(Source data)
********
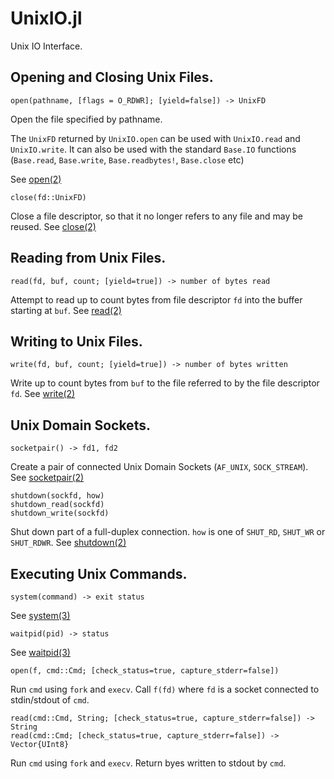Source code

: # UnixIO.jl

Unix IO Interface.


## Opening and Closing Unix Files.

    open(pathname, [flags = O_RDWR]; [yield=false]) -> UnixFD

Open the file specified by pathname.

The `UnixFD` returned by `UnixIO.open` can be used with
`UnixIO.read` and `UnixIO.write`. It can also be used with
the standard `Base.IO` functions
(`Base.read`, `Base.write`, `Base.readbytes!`, `Base.close` etc)

See [open(2)](https://man7.org/linux/man-pages/man2/open.2.html)


    close(fd::UnixFD)

Close a file descriptor, so that it no longer refers to
any file and may be reused.
See [close(2)](https://man7.org/linux/man-pages/man2/close.2.html)


## Reading from Unix Files.

    read(fd, buf, count; [yield=true]) -> number of bytes read

Attempt to read up to count bytes from file descriptor `fd`
into the buffer starting at `buf`.
See [read(2)](https://man7.org/linux/man-pages/man2/read.2.html)


## Writing to Unix Files.

    write(fd, buf, count; [yield=true]) -> number of bytes written

Write up to count bytes from `buf` to the file referred to by
the file descriptor `fd`.
See [write(2)](https://man7.org/linux/man-pages/man2/write.2.html)


## Unix Domain Sockets.

    socketpair() -> fd1, fd2

Create a pair of connected Unix Domain Sockets (`AF_UNIX`, `SOCK_STREAM`).
See [socketpair(2)](https://man7.org/linux/man-pages/man2/socketpair.2.html)


    shutdown(sockfd, how)
    shutdown_read(sockfd)
    shutdown_write(sockfd)

Shut down part of a full-duplex connection.
`how` is one of `SHUT_RD`, `SHUT_WR` or `SHUT_RDWR`.
See [shutdown(2)](https://man7.org/linux/man-pages/man2/shutdown.2.html)


## Executing Unix Commands.

    system(command) -> exit status

See [system(3)](https://man7.org/linux/man-pages/man3/system.3.html)


    waitpid(pid) -> status

See [waitpid(3)](https://man7.org/linux/man-pages/man3/waitpid.3.html)


    open(f, cmd::Cmd; [check_status=true, capture_stderr=false])

Run `cmd` using `fork` and `execv`.
Call `f(fd)` where `fd` is a socket connected to stdin/stdout of `cmd`.


    read(cmd::Cmd, String; [check_status=true, capture_stderr=false]) -> String
    read(cmd::Cmd; [check_status=true, capture_stderr=false]) -> Vector{UInt8}

Run `cmd` using `fork` and `execv`.
Return byes written to stdout by `cmd`.



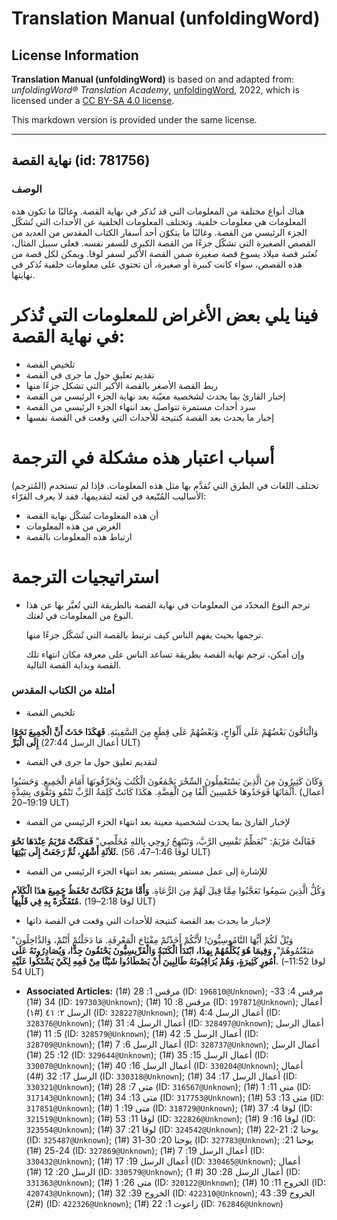 # Translation Manual (unfoldingWord)

## License Information

**Translation Manual (unfoldingWord)** is based on and adapted from: _unfoldingWord® Translation Academy_, [unfoldingWord](https://unfoldingword.org/utw), 2022, which is licensed under a [CC BY-SA 4.0 license](https://creativecommons.org/licenses/by-sa/4.0/legalcode.en).

This markdown version is provided under the same license.



--------------------------------

## نهاية القصة (id: 781756)

### الوصف

هناك أنواع مختلفة من المعلومات التي قد تُذكر في نهاية القصة. وغالبًا ما تكون هذه المعلومات هي معلومات خلفية. وتختلف المعلومات الخلفية عن الأحداث التي تُشكّل الجزء الرئيسي من القصة. وغالبًا ما يتكوّن أحد أسفار الكتاب المقدس من العديد من القصص الصغيرة التي تشكّل جزءًا من القصة الكبرى للسفر نفسه. فعلى سبيل المثال، تُعتَبر قصة ميلاد يسوع قصة صغيرة ضمن القصة الأكبر لسفر لوقا. ويمكن لكل قصة من هذه القصص، سواء كانت كبيرة أو صغيرة، أن تحتوي على معلومات خلفية تُذكر في نهايتها.

فينا يلي بعض الأغراض للمعلومات التي تُذكر في نهاية القصة:
=========================================================

* تلخيص القصة
* تقديم تعليق حول ما جرى في القصة
* ربط القصة الأصغر بالقصة الأكبر التي تشكل جزءًا منها
* إخبار القارئ بما يحدث لشخصية معيّنة بعد نهاية الجزء الرئيسي من القصة
* سرد أحداث مستمرة تتواصل بعد انتهاء الجزء الرئيسي من القصة
* إخبار ما يحدث بعد القصة كنتيجة للأحداث التي وقعت في القصة نفسها

أسباب اعتبار هذه مشكلة في الترجمة
=================================

تختلف اللغات في الطرق التي تُقدَّم بها مثل هذه المعلومات. فإذا لم تستخدم (المُترجم) الأساليب المُتّبعة في لغته لتقديمها، فقد لا يعرف القرّاء:

* أن هذه المعلومات تُشكّل نهاية القصة
* الغرض من هذه المعلومات
* ارتباط هذه المعلومات بالقصة

استراتيجيات الترجمة
===================

* ترجم النوع المحدّد من المعلومات في نهاية القصة بالطريقة التي تُعبَّر بها عن هذا النوع من المعلومات في لغتك.

    ترجمها بحيث يفهم الناس كيف ترتبط بالقصة التي تُشكّل جزءًا منها.

    وإن أمكن، ترجم نهاية القصة بطريقة تساعد الناس على معرفة مكان انتهاء تلك القصة وبداية القصة التالية.

### أمثلة من الكتاب المقدس

* تلخيص القصة

وَالْبَاقُونَ بَعْضُهُمْ عَلَى أَلْوَاحٍ، وَبَعْضُهُمْ عَلَى قِطَعٍ مِنَ السَّفِينَةِ. **فَهَكَذَا حَدَثَ أَنَّ الْجَمِيعَ نَجَوْا إِلَى الْبَرِّ** (أعمال الرسل 27:44 ULT)

* لتقديم تعليق حول ما جرى في القصة

وَكَانَ كَثِيرُونَ مِنَ الَّذِينَ يَسْتَعْمِلُونَ السِّحْرَ يَجْمَعُونَ الْكُتُبَ وَيُحَرِّقُونَهَا أَمَامَ الْجَمِيعِ. وَحَسَبُوا أَثْمَانَهَا فَوَجَدُوهَا خَمْسِينَ أَلْفًا مِنَ الْفِضَّةِ. هكَذَا كَانَتْ كَلِمَةُ الرَّبِّ تَنْمُو وَتَقْوَى بِشِدَّةٍ. (أعمال 19:19–20 ULT)

* لإخبار القارئ بما يحدث لشخصية معينة بعد انتهاء الجزء الرئيسي من القصة

فَقَالَتْ مَرْيَمُ: "تُعَظِّمُ نَفْسِي الرَّبَّ، وَتَبْتَهِجُ رُوحِي بِاللهِ مُخَلِّصِي" **فَمَكَثَتْ مَرْيَمُ عِنْدَهَا نَحْوَ ثَلاَثَةِ أَشْهُرٍ، ثُمَّ رَجَعَتْ إِلَى بَيْتِهَا.** (لوقا 1:46–47، 56 ULT)

* للإشارة إلى عمل مستمر يستمر بعد انتهاء الجزء الرئيسي من القصة

وَكُلُّ الَّذِينَ سَمِعُوا تَعَجَّبُوا مِمَّا قِيلَ لَهُمْ مِنَ الرُّعَاةِ. **وَأَمَّا مَرْيَمُ فَكَانَتْ تَحْفَظُ جَمِيعَ هذَا الْكَلاَمِ مُتَفَكِّرَةً بِهِ فِي قَلْبِهَا.** (لوقا 2:18–19 ULT)

* لإخبار ما يحدث بعد القصة كنتيجة للأحداث التي وقعت في القصة ذاتها

"وَيْلٌ لَكُمْ أَيُّهَا النَّامُوسِيُّونَ! لأَنَّكُمْ أَخَذْتُمْ مِفْتَاحَ الْمَعْرِفَةِ. مَا دَخَلْتُمْ أَنْتُمْ، وَالدَّاخِلُونَ مَنَعْتُمُوهُمْ". **وَفِيمَا هُوَ يُكَلِّمُهُمْ بِهذَا، ابْتَدَأَ الْكَتَبَةُ وَالْفَرِّيسِيُّونَ يَحْنَقُونَ جِدًّا، وَيُصَادِرُونَهُ عَلَى أُمُورٍ كَثِيرَةٍ، وَهُمْ يُرَاقِبُونَهُ طَالِبِينَ أَنْ يَصْطَادُوا شَيْئًا مِنْ فَمِهِ لِكَيْ يَشْتَكُوا عَلَيْهِ.** (لوقا 11:52–54 ULT)

* **Associated Articles:** مرقس 1: 28 (#1) (ID: `196810@Unknown`); مرقس 4: 33-34 (#1) (ID: `197303@Unknown`); مرقس 8: 10 (#1) (ID: `197871@Unknown`); أعمال الرسل ٢: ٤١ (#١) (ID: `328227@Unknown`); أعمال الرسل 4:4 (#1) (ID: `328376@Unknown`); أعمال الرسل 4: 31 (#1) (ID: `328497@Unknown`); أعمال الرسل 5: 11 (#1) (ID: `328579@Unknown`); أعمال الرسل 5: 42 (#1) (ID: `328709@Unknown`); أعمال الرسل 6: 7 (#1) (ID: `328737@Unknown`); أعمال الرسل 12: 25 (#1) (ID: `329644@Unknown`); أعمال الرسل 15: 35 (#1) (ID: `330070@Unknown`); أعمال الرسل 16: 40 (#1) (ID: `330204@Unknown`); أعمال الرسل 17: 32 (#4) (ID: `330318@Unknown`); أعمال الرسل 17: 34 (#1) (ID: `330321@Unknown`); متى 7: 28 (#1) (ID: `316567@Unknown`); متى 11: 1 (#1) (ID: `317143@Unknown`); متى 13: 34 (#1) (ID: `317753@Unknown`); متى 13: 53 (#1) (ID: `317851@Unknown`); متى 19: 1 (#1) (ID: `318729@Unknown`); لوقا 4: 37 (#1) (ID: `321519@Unknown`); لوقا 11: 53 (#1) (ID: `322826@Unknown`); لوقا 16: 9 (#1) (ID: `323554@Unknown`); لوقا 21: 37 (#1) (ID: `324542@Unknown`); يوحنا 2: 21-22 (#1) (ID: `325487@Unknown`); يوحنا 20: 30-31 (#1) (ID: `327783@Unknown`); يوحنا 21: 24-25 (#1) (ID: `327869@Unknown`); أعمال الرسل 19: 7 (#1) (ID: `330432@Unknown`); أعمال الرسل 19: 17 (#1) (ID: `330465@Unknown`); أعمال الرسل 20: 12 (#1) (ID: `330579@Unknown`); أعمال الرسل 28: 30 (# 1) (ID: `331363@Unknown`); متى 26: 1 (#1) (ID: `320122@Unknown`); الخروج 11: 10 (#1) (ID: `420743@Unknown`); الخروج 39: 32 (#1) (ID: `422310@Unknown`); الخروج 39: 43 (#2) (ID: `422326@Unknown`); راعوث 1: 22 (#1) (ID: `762846@Unknown`)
********
Among these entries, how many lines include the string "الرئيسي"? Reply with the number by itself.

* [SOLUTION BELOW]: 5